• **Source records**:
========================

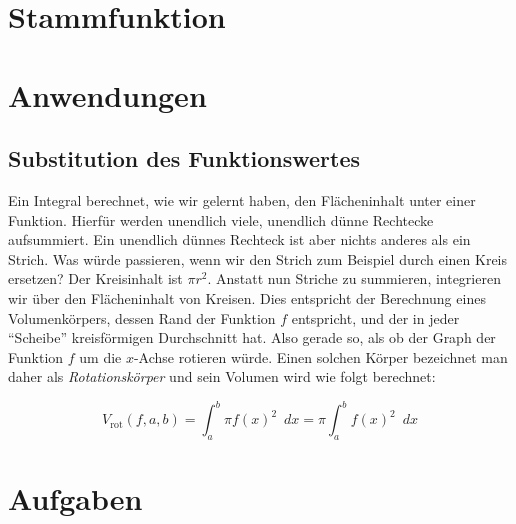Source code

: \section{Stammfunktion}

\begin{TODO}
\end{TODO}


\section{Anwendungen}

\subsection{Substitution des Funktionswertes}

Ein Integral berechnet, wie wir gelernt haben, den Flächeninhalt unter einer Funktion. Hierfür werden unendlich viele, unendlich dünne Rechtecke aufsummiert. Ein unendlich dünnes Rechteck ist aber nichts anderes als ein Strich. Was würde passieren, wenn wir den Strich zum Beispiel durch einen Kreis ersetzen? Der Kreisinhalt ist $\pi r^2$. Anstatt nun Striche zu summieren, integrieren wir über den Flächeninhalt von Kreisen. Dies entspricht der Berechnung eines Volumenkörpers, dessen Rand der Funktion $f$ entspricht, und der in jeder "`Scheibe"' kreisförmigen Durchschnitt hat. Also gerade so, als ob der Graph der Funktion $f$ um die $x$-Achse rotieren würde. Einen solchen Körper bezeichnet man daher als \emph{Rotationskörper} und sein Volumen wird wie folgt berechnet:

\begin{equation}
V_{\text{rot}}(f,a,b) = \int_a^b \pi f(x)^2 \enspace dx=  \pi \int_a^b f(x)^2 \enspace dx
\end{equation}

\begin{TODO}
\end{TODO}

\section{Aufgaben}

========================

• **What is being asked**:
Give the entries above again word for word, without the pictures.

• **Expected answer**:
Source code

: \section{Stammfunktion}

\begin{TODO}
\end{TODO}


\section{Anwendungen}

\subsection{Substitution des Funktionswertes}

Ein Integral berechnet, wie wir gelernt haben, den Flächeninhalt unter einer Funktion. Hierfür werden unendlich viele, unendlich dünne Rechtecke aufsummiert. Ein unendlich dünnes Rechteck ist aber nichts anderes als ein Strich. Was würde passieren, wenn wir den Strich zum Beispiel durch einen Kreis ersetzen? Der Kreisinhalt ist $\pi r^2$. Anstatt nun Striche zu summieren, integrieren wir über den Flächeninhalt von Kreisen. Dies entspricht der Berechnung eines Volumenkörpers, dessen Rand der Funktion $f$ entspricht, und der in jeder "`Scheibe"' kreisförmigen Durchschnitt hat. Also gerade so, als ob der Graph der Funktion $f$ um die $x$-Achse rotieren würde. Einen solchen Körper bezeichnet man daher als \emph{Rotationskörper} und sein Volumen wird wie folgt berechnet:

\begin{equation}
V_{\text{rot}}(f,a,b) = \int_a^b \pi f(x)^2 \enspace dx=  \pi \int_a^b f(x)^2 \enspace dx
\end{equation}

\begin{TODO}
\end{TODO}

\section{Aufgaben}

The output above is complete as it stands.